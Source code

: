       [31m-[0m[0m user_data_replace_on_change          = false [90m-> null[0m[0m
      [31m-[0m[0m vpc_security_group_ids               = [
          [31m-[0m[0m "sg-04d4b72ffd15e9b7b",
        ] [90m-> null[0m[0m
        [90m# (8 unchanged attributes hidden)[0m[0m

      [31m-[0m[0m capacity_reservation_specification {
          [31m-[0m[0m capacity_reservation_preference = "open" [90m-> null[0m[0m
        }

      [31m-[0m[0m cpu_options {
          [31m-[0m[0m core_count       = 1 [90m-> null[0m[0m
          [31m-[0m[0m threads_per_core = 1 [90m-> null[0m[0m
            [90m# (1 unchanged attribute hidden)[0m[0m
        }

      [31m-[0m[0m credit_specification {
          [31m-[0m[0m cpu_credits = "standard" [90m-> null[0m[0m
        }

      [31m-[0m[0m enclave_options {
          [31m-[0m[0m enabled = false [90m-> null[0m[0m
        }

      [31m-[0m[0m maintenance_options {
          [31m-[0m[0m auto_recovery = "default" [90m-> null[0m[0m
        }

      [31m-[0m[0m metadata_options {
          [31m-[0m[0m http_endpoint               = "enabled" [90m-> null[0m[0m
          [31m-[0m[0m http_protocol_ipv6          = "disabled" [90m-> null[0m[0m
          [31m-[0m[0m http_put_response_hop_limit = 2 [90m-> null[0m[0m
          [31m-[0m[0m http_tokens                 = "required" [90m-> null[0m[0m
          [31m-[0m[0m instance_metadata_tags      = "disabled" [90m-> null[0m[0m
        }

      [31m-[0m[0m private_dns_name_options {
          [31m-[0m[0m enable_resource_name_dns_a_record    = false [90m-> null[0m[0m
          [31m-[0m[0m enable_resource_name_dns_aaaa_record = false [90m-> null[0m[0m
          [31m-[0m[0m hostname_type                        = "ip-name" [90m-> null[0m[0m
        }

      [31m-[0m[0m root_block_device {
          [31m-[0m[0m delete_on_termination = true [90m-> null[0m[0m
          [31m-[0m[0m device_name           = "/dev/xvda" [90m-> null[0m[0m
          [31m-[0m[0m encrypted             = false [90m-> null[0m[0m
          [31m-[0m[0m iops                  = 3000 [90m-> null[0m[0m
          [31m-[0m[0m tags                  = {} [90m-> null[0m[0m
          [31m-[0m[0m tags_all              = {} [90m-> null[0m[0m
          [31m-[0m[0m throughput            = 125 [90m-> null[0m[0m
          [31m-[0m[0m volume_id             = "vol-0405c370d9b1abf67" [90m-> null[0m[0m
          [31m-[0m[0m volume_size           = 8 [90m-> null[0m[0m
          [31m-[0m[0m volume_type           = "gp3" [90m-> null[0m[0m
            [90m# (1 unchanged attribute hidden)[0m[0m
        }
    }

WHAT YOU SHOULD DO |
Write the records out once more, exactly as shown.

COMPLETED EXERCISE |
Source code

:       [31m-[0m[0m user_data_replace_on_change          = false [90m-> null[0m[0m
      [31m-[0m[0m vpc_security_group_ids               = [
          [31m-[0m[0m "sg-04d4b72ffd15e9b7b",
        ] [90m-> null[0m[0m
        [90m# (8 unchanged attributes hidden)[0m[0m

      [31m-[0m[0m capacity_reservation_specification {
          [31m-[0m[0m capacity_reservation_preference = "open" [90m-> null[0m[0m
        }

      [31m-[0m[0m cpu_options {
          [31m-[0m[0m core_count       = 1 [90m-> null[0m[0m
          [31m-[0m[0m threads_per_core = 1 [90m-> null[0m[0m
            [90m# (1 unchanged attribute hidden)[0m[0m
        }

      [31m-[0m[0m credit_specification {
          [31m-[0m[0m cpu_credits = "standard" [90m-> null[0m[0m
        }

      [31m-[0m[0m enclave_options {
          [31m-[0m[0m enabled = false [90m-> null[0m[0m
        }

      [31m-[0m[0m maintenance_options {
          [31m-[0m[0m auto_recovery = "default" [90m-> null[0m[0m
        }

      [31m-[0m[0m metadata_options {
          [31m-[0m[0m http_endpoint               = "enabled" [90m-> null[0m[0m
          [31m-[0m[0m http_protocol_ipv6          = "disabled" [90m-> null[0m[0m
          [31m-[0m[0m http_put_response_hop_limit = 2 [90m-> null[0m[0m
          [31m-[0m[0m http_tokens                 = "required" [90m-> null[0m[0m
          [31m-[0m[0m instance_metadata_tags      = "disabled" [90m-> null[0m[0m
        }

      [31m-[0m[0m private_dns_name_options {
          [31m-[0m[0m enable_resource_name_dns_a_record    = false [90m-> null[0m[0m
          [31m-[0m[0m enable_resource_name_dns_aaaa_record = false [90m-> null[0m[0m
          [31m-[0m[0m hostname_type                        = "ip-name" [90m-> null[0m[0m
        }

      [31m-[0m[0m root_block_device {
          [31m-[0m[0m delete_on_termination = true [90m-> null[0m[0m
          [31m-[0m[0m device_name           = "/dev/xvda" [90m-> null[0m[0m
          [31m-[0m[0m encrypted             = false [90m-> null[0m[0m
          [31m-[0m[0m iops                  = 3000 [90m-> null[0m[0m
          [31m-[0m[0m tags                  = {} [90m-> null[0m[0m
          [31m-[0m[0m tags_all              = {} [90m-> null[0m[0m
          [31m-[0m[0m throughput            = 125 [90m-> null[0m[0m
          [31m-[0m[0m volume_id             = "vol-0405c370d9b1abf67" [90m-> null[0m[0m
          [31m-[0m[0m volume_size           = 8 [90m-> null[0m[0m
          [31m-[0m[0m volume_type           = "gp3" [90m-> null[0m[0m
            [90m# (1 unchanged attribute hidden)[0m[0m
        }
    }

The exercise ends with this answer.